» TASK TO COMPLETE
All lines in the records below with the word "Shadowrun" must be returned.

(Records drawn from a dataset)

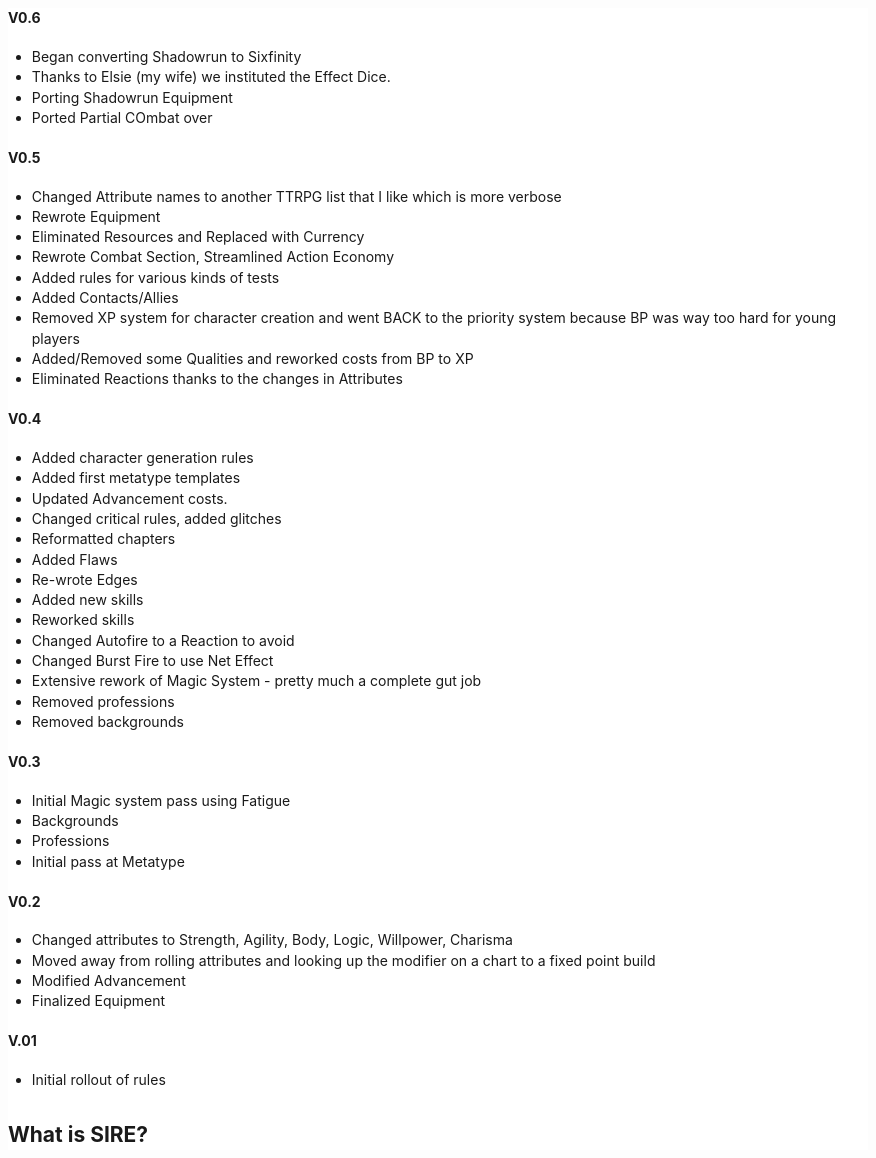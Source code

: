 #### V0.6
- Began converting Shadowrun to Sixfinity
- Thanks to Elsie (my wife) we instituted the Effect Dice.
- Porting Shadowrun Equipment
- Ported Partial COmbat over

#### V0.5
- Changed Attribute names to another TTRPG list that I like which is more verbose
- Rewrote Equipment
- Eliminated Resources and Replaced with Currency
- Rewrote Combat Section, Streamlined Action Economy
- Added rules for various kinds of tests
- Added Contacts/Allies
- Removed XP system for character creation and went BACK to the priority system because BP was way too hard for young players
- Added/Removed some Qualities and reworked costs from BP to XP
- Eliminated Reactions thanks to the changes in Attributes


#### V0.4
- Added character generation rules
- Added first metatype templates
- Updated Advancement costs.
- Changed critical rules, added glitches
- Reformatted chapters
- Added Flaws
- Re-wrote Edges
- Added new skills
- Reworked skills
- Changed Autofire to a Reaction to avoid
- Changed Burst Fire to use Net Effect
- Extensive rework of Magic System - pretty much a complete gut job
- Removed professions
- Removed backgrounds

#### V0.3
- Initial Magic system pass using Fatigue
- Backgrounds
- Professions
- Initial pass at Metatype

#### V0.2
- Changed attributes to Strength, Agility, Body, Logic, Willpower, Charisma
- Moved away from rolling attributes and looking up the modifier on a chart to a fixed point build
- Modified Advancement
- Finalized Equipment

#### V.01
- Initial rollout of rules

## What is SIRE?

» RESPONSE TO THIS TASK
- Began converting Shadowrun to Sixfinity
- Porting Shadowrun Equipment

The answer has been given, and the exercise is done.